- Record set:
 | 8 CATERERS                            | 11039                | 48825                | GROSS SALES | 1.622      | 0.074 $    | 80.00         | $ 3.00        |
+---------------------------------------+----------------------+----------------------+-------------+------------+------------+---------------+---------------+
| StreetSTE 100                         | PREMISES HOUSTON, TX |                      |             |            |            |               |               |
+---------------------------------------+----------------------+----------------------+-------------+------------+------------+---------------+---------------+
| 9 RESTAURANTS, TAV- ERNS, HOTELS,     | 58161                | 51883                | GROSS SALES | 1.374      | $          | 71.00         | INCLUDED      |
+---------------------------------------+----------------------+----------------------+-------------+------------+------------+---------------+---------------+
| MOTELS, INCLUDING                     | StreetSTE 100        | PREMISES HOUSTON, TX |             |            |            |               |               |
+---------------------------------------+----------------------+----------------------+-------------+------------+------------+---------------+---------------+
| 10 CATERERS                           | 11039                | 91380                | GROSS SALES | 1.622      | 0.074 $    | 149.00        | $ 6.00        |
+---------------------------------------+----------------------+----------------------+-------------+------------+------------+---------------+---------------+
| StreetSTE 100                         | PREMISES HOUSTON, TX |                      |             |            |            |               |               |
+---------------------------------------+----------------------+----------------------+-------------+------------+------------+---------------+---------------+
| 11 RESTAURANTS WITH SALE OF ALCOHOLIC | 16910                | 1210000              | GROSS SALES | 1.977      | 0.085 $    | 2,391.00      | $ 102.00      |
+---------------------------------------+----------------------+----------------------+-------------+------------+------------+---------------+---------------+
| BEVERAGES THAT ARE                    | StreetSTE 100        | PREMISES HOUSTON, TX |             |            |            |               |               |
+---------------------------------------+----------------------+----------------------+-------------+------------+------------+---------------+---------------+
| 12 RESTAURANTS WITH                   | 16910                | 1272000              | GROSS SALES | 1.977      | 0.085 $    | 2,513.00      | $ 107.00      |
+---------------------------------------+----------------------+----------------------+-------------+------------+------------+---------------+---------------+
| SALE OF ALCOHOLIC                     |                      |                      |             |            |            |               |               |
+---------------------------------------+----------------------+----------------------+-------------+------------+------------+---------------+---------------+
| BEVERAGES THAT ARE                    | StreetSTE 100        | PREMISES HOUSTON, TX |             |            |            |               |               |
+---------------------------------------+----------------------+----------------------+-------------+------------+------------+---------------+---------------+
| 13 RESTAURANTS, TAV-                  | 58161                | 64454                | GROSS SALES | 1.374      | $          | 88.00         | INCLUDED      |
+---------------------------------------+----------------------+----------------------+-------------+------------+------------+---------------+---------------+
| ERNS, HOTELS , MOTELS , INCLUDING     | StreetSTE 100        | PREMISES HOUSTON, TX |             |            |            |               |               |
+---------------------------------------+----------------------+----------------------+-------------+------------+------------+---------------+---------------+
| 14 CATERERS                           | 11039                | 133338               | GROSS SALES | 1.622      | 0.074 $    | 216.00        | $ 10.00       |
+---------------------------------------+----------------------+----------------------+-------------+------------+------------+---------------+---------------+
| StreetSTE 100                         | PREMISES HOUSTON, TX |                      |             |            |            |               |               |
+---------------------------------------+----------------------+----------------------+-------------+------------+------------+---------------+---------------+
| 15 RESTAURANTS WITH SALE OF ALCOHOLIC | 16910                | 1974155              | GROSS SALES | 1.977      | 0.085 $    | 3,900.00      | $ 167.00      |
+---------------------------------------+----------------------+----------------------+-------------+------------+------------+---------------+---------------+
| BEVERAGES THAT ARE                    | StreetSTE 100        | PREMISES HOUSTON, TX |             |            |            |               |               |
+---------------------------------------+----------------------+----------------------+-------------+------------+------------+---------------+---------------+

- Directions: Using the listing above, pick out each line that contains the word "ERNS", then copy it.

- Answer below:
| 9 RESTAURANTS, TAV- ERNS, HOTELS,     | 58161                | 51883                | GROSS SALES | 1.374      | $          | 71.00         | INCLUDED      |
| ERNS, HOTELS , MOTELS , INCLUDING     | StreetSTE 100        | PREMISES HOUSTON, TX |             |            |            |               |               |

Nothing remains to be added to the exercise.